今日学んだこと

生きることは学ぶこと。オレの雑食日記帳。

事業は価値の創造

(写真:色づくストリート)

■作業と事業

今でもよく、「作業」ではなく、「事業」をせよと諭されます。
しかし、今まで「事業」についてあまり意識してきませんでした。
事業なんて、経営者が考えれば良いくらいにしか考えてこなかったのです。
つまり、経営者や上の人が、私たちが働く器を用意して、その器の中で、「仕事がきつい」とか、あるいは「仕事に対して給料が安い」とか、そう言っていれば責任が果たせていると思っていたのです。
しかし、それは「作業」だと言われます。
「作業」では、私たちの命を使う価値がない。

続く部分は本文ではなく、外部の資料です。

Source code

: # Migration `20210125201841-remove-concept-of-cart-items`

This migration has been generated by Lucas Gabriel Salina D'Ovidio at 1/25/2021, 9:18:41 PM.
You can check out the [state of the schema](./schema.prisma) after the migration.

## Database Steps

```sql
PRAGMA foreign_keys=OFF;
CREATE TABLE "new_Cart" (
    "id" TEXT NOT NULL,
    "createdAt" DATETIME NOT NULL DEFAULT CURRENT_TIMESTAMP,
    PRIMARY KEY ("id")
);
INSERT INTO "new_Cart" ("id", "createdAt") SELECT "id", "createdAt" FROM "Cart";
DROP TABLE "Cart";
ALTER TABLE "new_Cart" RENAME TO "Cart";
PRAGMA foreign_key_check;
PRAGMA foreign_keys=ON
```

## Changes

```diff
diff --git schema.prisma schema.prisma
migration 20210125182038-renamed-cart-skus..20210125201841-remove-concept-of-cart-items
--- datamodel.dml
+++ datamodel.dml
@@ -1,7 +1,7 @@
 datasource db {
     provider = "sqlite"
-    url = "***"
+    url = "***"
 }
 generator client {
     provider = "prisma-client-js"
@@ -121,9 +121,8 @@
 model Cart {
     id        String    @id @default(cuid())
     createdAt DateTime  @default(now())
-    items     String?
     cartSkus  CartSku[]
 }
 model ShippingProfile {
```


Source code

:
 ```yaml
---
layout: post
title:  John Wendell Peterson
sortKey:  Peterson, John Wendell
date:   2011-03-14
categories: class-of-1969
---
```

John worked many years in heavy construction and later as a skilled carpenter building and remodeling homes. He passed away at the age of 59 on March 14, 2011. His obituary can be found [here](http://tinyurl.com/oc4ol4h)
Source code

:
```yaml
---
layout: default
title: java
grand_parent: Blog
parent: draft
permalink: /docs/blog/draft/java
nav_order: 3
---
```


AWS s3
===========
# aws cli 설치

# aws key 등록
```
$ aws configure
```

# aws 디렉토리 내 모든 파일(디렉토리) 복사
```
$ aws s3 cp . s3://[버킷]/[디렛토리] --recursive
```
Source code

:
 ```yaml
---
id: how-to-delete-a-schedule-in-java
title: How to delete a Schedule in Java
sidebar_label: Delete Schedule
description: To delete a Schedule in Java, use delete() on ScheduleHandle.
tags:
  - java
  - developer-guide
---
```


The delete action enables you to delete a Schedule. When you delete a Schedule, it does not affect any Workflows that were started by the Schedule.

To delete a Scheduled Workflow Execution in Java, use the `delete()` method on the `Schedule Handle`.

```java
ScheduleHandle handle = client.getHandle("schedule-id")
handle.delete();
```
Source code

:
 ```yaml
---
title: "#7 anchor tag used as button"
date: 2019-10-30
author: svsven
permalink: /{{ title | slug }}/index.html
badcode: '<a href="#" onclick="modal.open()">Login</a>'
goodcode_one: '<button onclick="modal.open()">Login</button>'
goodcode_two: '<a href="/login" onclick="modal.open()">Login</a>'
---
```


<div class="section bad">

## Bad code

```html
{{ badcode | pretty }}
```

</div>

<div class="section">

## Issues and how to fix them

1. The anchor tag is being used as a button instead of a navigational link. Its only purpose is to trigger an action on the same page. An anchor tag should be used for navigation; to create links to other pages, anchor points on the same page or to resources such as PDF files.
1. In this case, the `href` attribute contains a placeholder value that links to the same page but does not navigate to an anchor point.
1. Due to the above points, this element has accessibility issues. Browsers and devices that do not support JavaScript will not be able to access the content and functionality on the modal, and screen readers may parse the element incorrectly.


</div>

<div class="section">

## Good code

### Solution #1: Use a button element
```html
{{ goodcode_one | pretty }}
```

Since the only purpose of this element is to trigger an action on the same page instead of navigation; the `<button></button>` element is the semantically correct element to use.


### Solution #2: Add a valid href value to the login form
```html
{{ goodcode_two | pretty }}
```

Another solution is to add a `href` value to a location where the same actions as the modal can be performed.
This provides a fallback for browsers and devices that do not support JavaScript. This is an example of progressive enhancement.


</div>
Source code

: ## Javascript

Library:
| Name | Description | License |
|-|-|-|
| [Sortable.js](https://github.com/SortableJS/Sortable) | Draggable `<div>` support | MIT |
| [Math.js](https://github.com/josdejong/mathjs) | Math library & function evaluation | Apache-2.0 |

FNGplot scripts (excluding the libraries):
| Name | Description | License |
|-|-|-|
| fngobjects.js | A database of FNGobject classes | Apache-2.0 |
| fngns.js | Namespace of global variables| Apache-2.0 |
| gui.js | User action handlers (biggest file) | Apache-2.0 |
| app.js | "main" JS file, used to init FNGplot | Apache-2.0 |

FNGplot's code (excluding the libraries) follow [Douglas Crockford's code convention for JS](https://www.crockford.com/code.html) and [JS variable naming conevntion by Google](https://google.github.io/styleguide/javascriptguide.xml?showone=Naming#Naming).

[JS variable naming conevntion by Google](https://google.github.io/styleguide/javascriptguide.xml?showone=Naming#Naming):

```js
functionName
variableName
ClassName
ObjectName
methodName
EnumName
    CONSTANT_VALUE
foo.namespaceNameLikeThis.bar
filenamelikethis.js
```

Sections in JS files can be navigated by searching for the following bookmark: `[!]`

ただ、命を消費して、その対価を受け取る、命の切売りをしているに過ぎないと言われます。
それに、「あと10年だぞ。このまま幕引きして後悔しないか」と諭されれば、このままやっていれば何とかなれるとか、もうそんな甘い夢や会社に期待を持っていられる年齢ではないことを思い知らされるのです。

■事業とは

では、「事業」とは何でしょうか。
それは、企業で重い責任を担っている人がすることくらいの認識しかありませんでした。
そこで、ネットで調べてみました。
「事業」とは、「生産・営利を目的として経営する仕事」とあります。
ほら、やっぱり、経営者の仕事じゃないか。「経営する仕事」とあるから。
しかし、今は口を開けて、作業が割り振られるのを待っていて良い時代ではありません。
昔、情報部門は、企業のITインフラを整備保守するのが仕事でした。
ところが、ネットワークのオープン化や、クラウドの台頭により、情報部門の役割はどんどん縮小しています。ましてや事業部門は、自分でベンダーやクラウドサービスを選定して、情報部門スルーのまま独自にITを調達しています。
このままでは、情報部門の存在意義が消滅しかねない。そんな危機感に後押しされてか、情報部門から事業部門にどんどん新技術を提案してマッチングしたり、あるいは自分たちのノウハウを活かして外販に取り組んだりしています。
まさに、今まで受け身だった情報部門が自ら動いて、実業に近づこうとしています。
そして、自分たちで、生産・営利の担い手として事業を動かそうとしているのです。

■事業と顧客

つまり、今は会社に籍をおく全ての部署、そして社員が自ら事業の担い手として、食い扶持を稼ぐことを求められているのです。
ひょっとしたら、この流れは会社の奥深く鎮座している総務、経理部門も例外でないかも知れません。
では、私たちが事業を展開するに当たり、まず分かっていなければならないのは何でしょうか。
そうです、それは具体的に何をするかと言うことです。
そして、実際に展開するに当たり、私たちすべき事業とはどのようなものでしょうか。
かのドラッカー先生は、「事業を規定するものは顧客である」と教えています。
私たちがどのような事業を展開すべきか、それを決めるのは「顧客」だと言うことです。
しかし、ちょっと待ってください。
「事業」はこれから展開するんですよね。
事業があって、初めて顧客が生まれるんじないでしょうか。なのに、事業の前に顧客がいて、その人たちが私たちの事業を決めるなんて、なんか逆じゃないですか?
でも、こんな「えっ!」と思わせる逆説的な言い方が、ドラッカーの魅力なんですけどね。

■事業は価値の創造

ここで言う「顧客」とは、正確に言えば、今取引をしている顧客ではなく、将来顧客となるべき人のことです。
その顧客となるべき人とは、どんな人か?
それは、お金を払ってでも、私たちが提供する価値を欲している人を言います。
そしてその価値は、その人たちの抱えている課題や問題点を解決することによって発生したもです。
つまり課題があって、それを解決して得られる利益が、私たちに支払う対価より大きな時に、初めて顧客となって貰えます。
そして、課題を解決して得られる利益こそが顧客にとっての価値であり、それを創造するのが、私たちの事業であるべきなのです。
少々、回りくどい言い方になりましたが、私たちの事業は世の中の課題、困り事にフォーカスします。そして、その困り事が深く広いほど、顧客の数は多く、市場は広くなります。あとは、その困り事に対して、自分たちが他社よりも優位に解決策を提案できるかだけです。
と、簡単そうに書きましたが、なかなかこの事業のマッチングポイントを探すのは簡単ではありません。さらに、社員全員で3日間合宿して突き止められるような単純なものでもありません。
しかし、ひょっとしたら何の気無しにお客さんが口にしていることかも知れません。そして、普段自分たちに関係無いと聞き流しにしていることかも知れません。
それを今日からでも意識を持って丁寧に拾い上げていくことで、そこに価値を見出せる可能性があります。そして、それを会社の特定の人だけではなく、現場の一人一人が参加意識を持って取り組んでいく。そこから議論が生まれ、アイディアが生まれ、流れが生まれ、事業が生まれる。
そんな職場になれば、月曜日が待ち遠しいでしょうね。